Once the context window becomes too large, models may become imprecise, forget previous instructions, or start running into loops. Furthermore, once a model does something wrong, its mistakes remain in the prompt, and trying to coax them to fix it often leads them to repeat those mistakes in a loop, leading to increasing token/message consumption.
Keeping chats short help address those problems. Tidewave will include more functionality in the future to help you manage your chats and their context.
Configure your prompts
All coding agents (except Claude Code) allows you to write an AGENTS.md
file that is given as context to models, with specifics to your application
and stack. If you are using Claude Code, you can use a CLAUDE.md file instead.
Use eval: AI's swiss army knife
Tidewave can evaluate code within your project (using the project_eval tool),
as well as execute commands in the terminal (using shell_eval). Therefore,
you can ask Tidewave to execute complex tasks without a need for additional
tooling. With Tidewave, you can:
- evaluate code within the project context
- execute commands in the terminal
- run SQL queries directly on your development database
This direct integration streamlines your workflow and keeps everything within your existing development environment. For example, you no longer need to use a separate tool to connect to your database, you can either execute SQL queries directly or ask the agent to use your models and data schemas to load the data in a more structured format. In this case, remember to be precise and don't shy away from telling the exact tool it should use.
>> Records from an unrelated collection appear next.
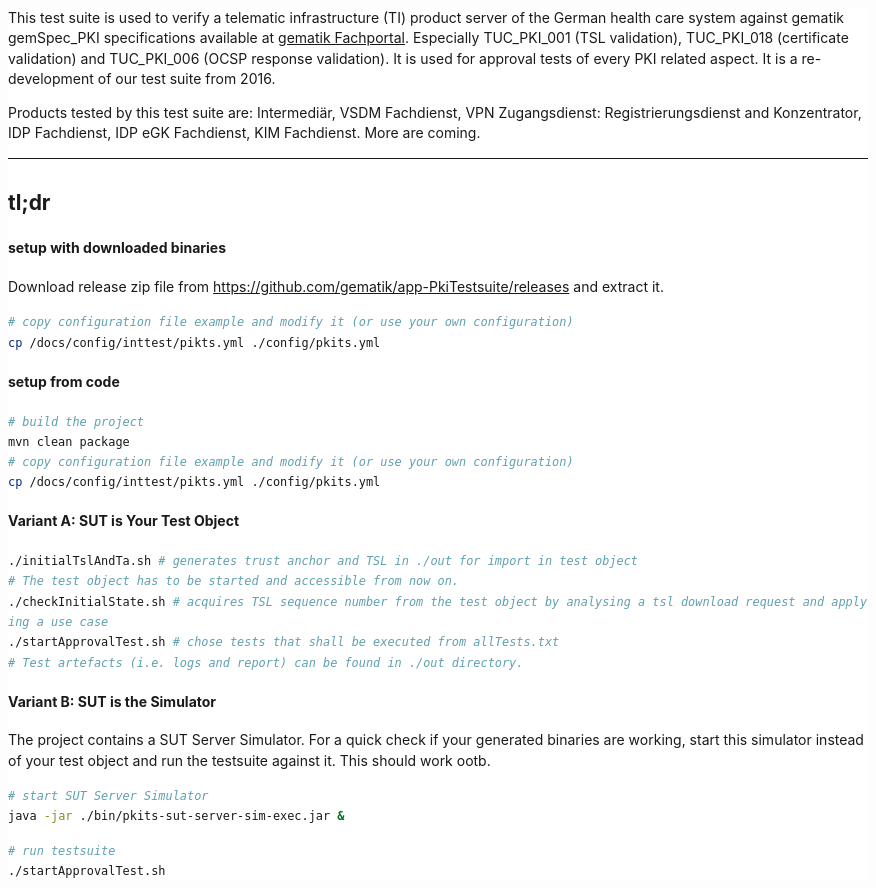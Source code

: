 This test suite is used to verify a telematic infrastructure (TI) product server of the German
health care system against gematik gemSpec_PKI specifications available
at [gematik Fachportal](https://fachportal.gematik.de/). Especially TUC_PKI_001 (TSL validation),
TUC_PKI_018 (certificate validation) and TUC_PKI_006 (OCSP response validation). It is used for
approval tests of every PKI related aspect. It is a re-development of our test suite from 2016.

Products tested by this test suite are: Intermediär, VSDM Fachdienst, VPN Zugangsdienst:
Registrierungsdienst and Konzentrator, IDP Fachdienst, IDP eGK Fachdienst, KIM Fachdienst. More are
coming.

---

## tl;dr

#### setup with downloaded binaries

Download release zip file from https://github.com/gematik/app-PkiTestsuite/releases and extract it.

``` bash 
# copy configuration file example and modify it (or use your own configuration)
cp /docs/config/inttest/pikts.yml ./config/pkits.yml
```

#### setup from code

``` bash 
# build the project
mvn clean package
# copy configuration file example and modify it (or use your own configuration)
cp /docs/config/inttest/pikts.yml ./config/pkits.yml
```

#### Variant A: SUT is Your Test Object

```bash 
./initialTslAndTa.sh # generates trust anchor and TSL in ./out for import in test object
# The test object has to be started and accessible from now on.
./checkInitialState.sh # acquires TSL sequence number from the test object by analysing a tsl download request and applying a use case
./startApprovalTest.sh # chose tests that shall be executed from allTests.txt
# Test artefacts (i.e. logs and report) can be found in ./out directory.
```

#### Variant B: SUT is the Simulator

The project contains a SUT Server Simulator. For a quick check if your generated binaries are
working, start this simulator instead of your test object and run the testsuite against it. This
should work ootb.

``` bash 
# start SUT Server Simulator
java -jar ./bin/pkits-sut-server-sim-exec.jar &
```

```bash 
# run testsuite
./startApprovalTest.sh
```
Similarly, any API that your application talks to is automatically available to Tidewave, which can then leverage your established authentication methods and access patterns without requiring you to set up and maintain additional development keys.
If you find yourself needing to automate workflows, you can implement those
as regular functions in your codebase and ask the agent to use them, by
explicitly telling Tidewave to "use project_eval to invoke function
Foo.Bar.baz". This means extending Tidewave is simply a matter of adding
new functions/methods to your codebase, like any other code you write, and
informing Tidewave where this functionality is defined.
In our experience, models become less effective when there are too many tools, and work best with a few powerful ones. With our eval tools, Tidewave has the full power of your programming language within the context of your project.